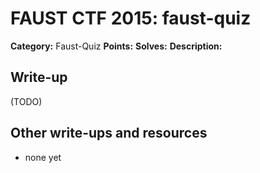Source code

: # FAUST CTF 2015: faust-quiz

**Category:** Faust-Quiz
**Points:** 
**Solves:** 
**Description:**



## Write-up

(TODO)

## Other write-ups and resources

* none yet
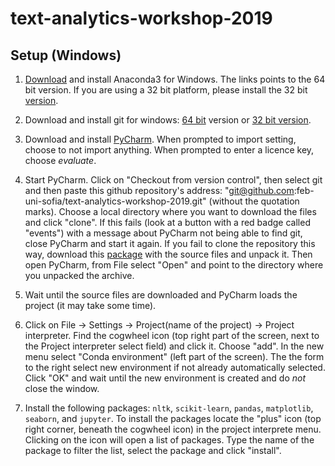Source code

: # text-analytics-workshop-2019

## Setup (Windows)

1. [Download](https://repo.anaconda.com/archive/Anaconda3-2019.10-Windows-x86_64.exe) and install Anaconda3 for Windows. The links points to the 64 bit version. If you are using a 32 bit platform, please install the 32 bit [version](https://repo.anaconda.com/archive/Anaconda3-2019.10-Windows-x86.exe).

2. Download and install git for windows: [64 bit](https://github.com/git-for-windows/git/releases/download/v2.24.0.windows.2/Git-2.24.0.2-64-bit.exe) version or [32 bit version](https://github.com/git-for-windows/git/releases/download/v2.24.0.windows.2/Git-2.24.0.2-32-bit.exe).

3. Download and install [PyCharm](https://www.jetbrains.com/pycharm/download/). When prompted to import setting, choose to not import anything. When prompted to enter a licence key, choose _evaluate_.

4. Start PyCharm. Click on "Checkout from version control", then select git and then paste this github repository's address: "git@github.com:feb-uni-sofia/text-analytics-workshop-2019.git" (without the quotation marks).
Choose a local directory where you want to download the files and click "clone". If this fails (look at a button with a red badge called "events") with a message about PyCharm not being able to find git, close PyCharm and start it again. If you fail to clone the repository this way, download this [package](https://github.com/feb-uni-sofia/text-analytics-workshop-2019/archive/16.10.zip) with the source files and unpack it. Then open PyCharm, from File select "Open" and point to the directory where you unpacked the archive.

5. Wait until the source files are downloaded and PyCharm loads the project (it may take some time).

6. Click on File -> Settings -> Project(name of the project) -> Project interpreter. Find the cogwheel icon (top right part of the screen, next to the  Project interpreter select field) and click it. Choose "add". In the new menu select "Conda environment" (left part of the screen). The the form to the right select new environment if not already automatically selected. Click "OK" and wait until the new environment is created and do _not_ close the window.

7. Install the following packages: `nltk`, `scikit-learn`, `pandas`, `matplotlib`, `seaborn`, and `jupyter`. To install the packages locate the "plus" icon (top right corner, beneath the cogwheel icon) in the project interprete menu. Clicking on the icon
will open a list of packages. Type the name of the package to filter the list, select the package and click "install".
┄┄┄┄┄┄┄┄┄┄
Only one stretch of the entries above is needed: the lines from the one containing "## Write-up" through the one containing "3. Download and". Copy it exactly, without the pictures.

*Expected output:*
## Write-up

(TODO)

## Other write-ups and resources

* none yet
Source code

: # text-analytics-workshop-2019

## Setup (Windows)

1. [Download](https://repo.anaconda.com/archive/Anaconda3-2019.10-Windows-x86_64.exe) and install Anaconda3 for Windows. The links points to the 64 bit version. If you are using a 32 bit platform, please install the 32 bit [version](https://repo.anaconda.com/archive/Anaconda3-2019.10-Windows-x86.exe).

2. Download and install git for windows: [64 bit](https://github.com/git-for-windows/git/releases/download/v2.24.0.windows.2/Git-2.24.0.2-64-bit.exe) version or [32 bit version](https://github.com/git-for-windows/git/releases/download/v2.24.0.windows.2/Git-2.24.0.2-32-bit.exe).

3. Download and install [PyCharm](https://www.jetbrains.com/pycharm/download/). When prompted to import setting, choose to not import anything. When prompted to enter a licence key, choose _evaluate_.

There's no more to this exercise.